Les coûts élevés ont aussi poussé certaines compagnies maritimes à réduire leurs dépenses en mesures de protection, voire à renoncer aux vitesses élevées auparavant utilisées pour dissuader les tentatives de détournement. Si les équipes de sécurité privées armées ont prouvé leur efficacité pour protéger les navires capables d’en assumer le coût, les navires moins équipés restent plus vulnérables à la capture.

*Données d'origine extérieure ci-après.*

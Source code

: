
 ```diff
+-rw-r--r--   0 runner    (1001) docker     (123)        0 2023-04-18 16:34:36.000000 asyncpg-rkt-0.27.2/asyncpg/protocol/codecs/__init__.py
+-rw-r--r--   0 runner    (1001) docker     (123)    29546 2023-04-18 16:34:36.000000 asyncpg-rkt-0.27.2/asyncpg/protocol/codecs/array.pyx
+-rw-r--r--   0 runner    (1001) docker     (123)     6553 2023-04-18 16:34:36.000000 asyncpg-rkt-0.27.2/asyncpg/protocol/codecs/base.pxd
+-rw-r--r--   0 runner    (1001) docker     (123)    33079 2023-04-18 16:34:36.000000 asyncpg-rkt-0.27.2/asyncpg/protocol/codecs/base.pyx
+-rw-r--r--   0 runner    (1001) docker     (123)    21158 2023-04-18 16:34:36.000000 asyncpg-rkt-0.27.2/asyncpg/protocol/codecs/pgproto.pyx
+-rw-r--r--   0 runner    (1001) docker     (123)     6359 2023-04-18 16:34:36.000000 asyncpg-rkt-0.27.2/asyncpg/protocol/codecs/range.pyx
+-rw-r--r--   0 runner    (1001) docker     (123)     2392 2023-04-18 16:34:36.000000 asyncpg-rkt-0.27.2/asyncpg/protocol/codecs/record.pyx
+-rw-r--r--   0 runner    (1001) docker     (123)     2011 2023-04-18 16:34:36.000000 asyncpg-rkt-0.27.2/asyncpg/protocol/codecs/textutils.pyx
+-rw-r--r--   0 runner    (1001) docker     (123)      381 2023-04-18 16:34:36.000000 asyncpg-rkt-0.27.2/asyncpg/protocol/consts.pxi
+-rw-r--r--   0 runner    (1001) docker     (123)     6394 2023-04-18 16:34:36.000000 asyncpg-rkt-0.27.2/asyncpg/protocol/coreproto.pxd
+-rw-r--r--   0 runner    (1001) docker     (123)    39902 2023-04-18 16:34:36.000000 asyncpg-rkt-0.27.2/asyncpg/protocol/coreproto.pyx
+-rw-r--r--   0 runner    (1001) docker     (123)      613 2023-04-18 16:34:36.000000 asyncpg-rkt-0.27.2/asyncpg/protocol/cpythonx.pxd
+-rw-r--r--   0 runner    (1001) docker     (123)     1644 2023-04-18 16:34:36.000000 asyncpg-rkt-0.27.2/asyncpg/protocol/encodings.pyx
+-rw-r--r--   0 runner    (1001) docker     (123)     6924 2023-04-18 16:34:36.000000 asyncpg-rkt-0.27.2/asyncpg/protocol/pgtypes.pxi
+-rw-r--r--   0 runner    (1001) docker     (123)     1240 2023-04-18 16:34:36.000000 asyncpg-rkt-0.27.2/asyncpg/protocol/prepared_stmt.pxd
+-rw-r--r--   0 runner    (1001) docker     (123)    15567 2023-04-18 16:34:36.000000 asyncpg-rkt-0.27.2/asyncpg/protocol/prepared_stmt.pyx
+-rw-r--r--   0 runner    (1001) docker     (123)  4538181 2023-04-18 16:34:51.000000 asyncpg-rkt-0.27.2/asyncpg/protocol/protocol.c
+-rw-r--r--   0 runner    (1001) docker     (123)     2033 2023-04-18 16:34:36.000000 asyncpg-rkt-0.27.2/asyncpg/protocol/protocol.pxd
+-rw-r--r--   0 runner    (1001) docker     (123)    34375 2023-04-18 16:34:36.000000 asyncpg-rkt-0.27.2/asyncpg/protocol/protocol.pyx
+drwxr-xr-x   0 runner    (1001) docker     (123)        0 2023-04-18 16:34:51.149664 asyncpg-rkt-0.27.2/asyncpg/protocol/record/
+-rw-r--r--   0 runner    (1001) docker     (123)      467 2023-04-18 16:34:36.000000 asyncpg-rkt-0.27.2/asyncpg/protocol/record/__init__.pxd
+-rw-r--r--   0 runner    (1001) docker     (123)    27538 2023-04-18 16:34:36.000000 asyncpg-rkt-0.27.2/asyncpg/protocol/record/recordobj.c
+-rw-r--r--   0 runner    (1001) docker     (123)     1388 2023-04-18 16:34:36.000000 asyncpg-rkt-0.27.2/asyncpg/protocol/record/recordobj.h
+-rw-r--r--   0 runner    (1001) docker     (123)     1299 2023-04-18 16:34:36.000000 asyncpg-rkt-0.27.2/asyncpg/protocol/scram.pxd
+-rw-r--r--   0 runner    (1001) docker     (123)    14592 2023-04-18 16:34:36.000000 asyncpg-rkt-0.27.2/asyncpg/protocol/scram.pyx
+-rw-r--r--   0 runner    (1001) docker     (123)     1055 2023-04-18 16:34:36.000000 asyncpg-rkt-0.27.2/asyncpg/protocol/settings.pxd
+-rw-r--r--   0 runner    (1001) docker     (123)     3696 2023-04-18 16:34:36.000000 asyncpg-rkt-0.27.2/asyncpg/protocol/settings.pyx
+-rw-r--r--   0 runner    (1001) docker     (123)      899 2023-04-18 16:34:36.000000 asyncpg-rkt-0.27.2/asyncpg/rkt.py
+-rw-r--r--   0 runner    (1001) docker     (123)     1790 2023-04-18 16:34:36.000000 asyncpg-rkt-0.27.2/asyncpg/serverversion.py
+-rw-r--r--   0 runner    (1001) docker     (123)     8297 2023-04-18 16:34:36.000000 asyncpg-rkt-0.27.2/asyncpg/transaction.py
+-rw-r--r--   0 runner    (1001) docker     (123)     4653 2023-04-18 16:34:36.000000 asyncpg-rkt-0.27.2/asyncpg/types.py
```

Les chercheurs estiment que l’avenir de la piraterie dépendra largement des résultats des prises d’otages en cours. Un succès des pirates dans l’obtention de rançons importantes, comme leur demande de dix millions de dollars pour la libération du tanker "Eureka", pourrait leur fournir les moyens d’étendre leurs opérations et de recruter davantage d’hommes.
À l’inverse, les compagnies d’assurance maritime pourraient reclasser les eaux somaliennes en zone à haut risque, comme en 2008, ce qui entraînerait une hausse des coûts de transport et d’assurance, augmentant ainsi la charge pesant sur le commerce mondial et les consommateurs.
Le rapport conclut que la lutte contre la piraterie ne peut reposer uniquement sur des solutions militaires navales, d’autant que la volonté internationale de lancer des opérations d’envergure comparables à celles de 2011 et 2012, qui coûtaient plus d’un milliard de dollars par an, fait défaut. Selon les chercheurs, la bataille essentielle doit se mener à terre, par le renforcement du développement économique, du commerce régional et la création d’alternatives durables, car le coût économique mondial des dégâts causés par la piraterie dépasse largement les gains limités qu’elle procure aux communautés locales impliquées.